In the current nervous environment, Shelf Drilling, a Dubai-based oil rig supplier, had little going for it apart from some healthy revenue figures.

Its three private equity owners hoped to sell down $250m of their equity, having been backers of the group only since the tail end of 2012.

The group owns a collection of rigs which some investors felt were too old for an oversupplied market.

Bankers say potential investors were (in their eyes wrongly) too concerned by their perception of rig rates coming down, with many favouring new rigs instead of the old ones that Shelf owned.

Shelf’s backers felt there were enough doubters of the business case to make them pull the deal.

So has the latest issue to be shelved dented the market for new issues in some way?

It has certainly made it more nervous, as did the pulling last week of Liberty Living, the student accommodation group.

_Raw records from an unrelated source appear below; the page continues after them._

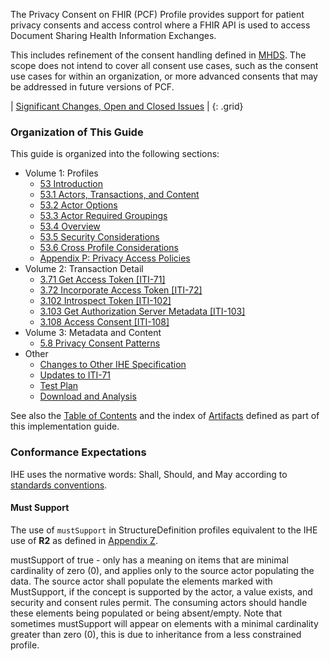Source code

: 
The Privacy Consent on FHIR (PCF) Profile provides support for patient privacy consents and access control where a FHIR API is used to access Document Sharing Health Information Exchanges.

This includes refinement of the consent handling defined in [MHDS](https://profiles.ihe.net/ITI/MHDS). The scope does not intend to cover all consent use cases, such as the consent use cases for within an organization, or more advanced consents that may be addressed in future versions of PCF.

<div markdown="1" class="stu-note">

| [Significant Changes, Open and Closed Issues](issues.html) |
{: .grid}

</div>

### Organization of This Guide

This guide is organized into the following sections:

- Volume 1: Profiles
  - [53 Introduction](volume-1.html)
  - [53.1 Actors, Transactions, and Content](volume-1.html#actors-and-transactions)
  - [53.2 Actor Options](volume-1.html#actor-options)
  - [53.3 Actor Required Groupings](volume-1.html#required-groupings)
  - [53.4 Overview](volume-1.html#overview)
  - [53.5 Security Considerations](volume-1.html#security-considerations)
  - [53.6 Cross Profile Considerations](volume-1.html#other-grouping)
  - [Appendix P: Privacy Access Policies](ch-P.html)
- Volume 2: Transaction Detail
  - [3.71 Get Access Token \[ITI-71\]](other.html#updates-to-iti-71)
  - [3.72 Incorporate Access Token \[ITI-72\]](https://profiles.ihe.net/ITI/IUA/index.html#372-incorporate-access-token-iti-72)
  - [3.102 Introspect Token \[ITI-102\]](https://profiles.ihe.net/ITI/IUA/index.html#3102-introspect-token-iti-102)
  - [3.103 Get Authorization Server Metadata \[ITI-103\]](https://profiles.ihe.net/ITI/IUA/index.html#3103-get-authorization-server-metadata-iti-103)
  - [3.108 Access Consent \[ITI-108\]](ITI-108.html)
- Volume 3: Metadata and Content
  - [5.8 Privacy Consent Patterns](content.html)
- Other
  - [Changes to Other IHE Specification](other.html)
  - [Updates to ITI-71](other.html#updates-to-iti-71)
  - [Test Plan](testplan.html)
  - [Download and Analysis](download.html)

See also the [Table of Contents](toc.html) and
the index of [Artifacts](artifacts.html) defined as part of this implementation guide.

### Conformance Expectations

IHE uses the normative words: Shall, Should, and May according to [standards conventions](https://profiles.ihe.net/GeneralIntro/ch-E.html).

#### Must Support

The use of ```mustSupport``` in StructureDefinition profiles equivalent to the IHE use of **R2** as defined in [Appendix Z](https://profiles.ihe.net/ITI/TF/Volume2/ch-Z.html#z.10-profiling-conventions-for-constraints-on-fhir).

mustSupport of true - only has a meaning on items that are minimal cardinality of zero (0), and applies only to the source actor populating the data. The source actor shall populate the elements marked with MustSupport, if the concept is supported by the actor, a value exists, and security and consent rules permit.
The consuming actors should handle these elements being populated or being absent/empty.
Note that sometimes mustSupport will appear on elements with a minimal cardinality greater than zero (0), this is due to inheritance from a less constrained profile.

For some deals, this means they will be held back and postponed until investor confidence returns. Others will go ahead. The SSP catering group lists soon in what is expected to be a reasonably supported offer.

Bankers who are advising on peripheral deals might well get to the beaches early to enjoy some rest after what has been, for most, an encouraging year so far.

But few think that the complete closure of the IPO door is with us just yet. It’s just that the market is far more discerning than it was several months ago and the euphoria of the early months of the year is unlikely to return for a while.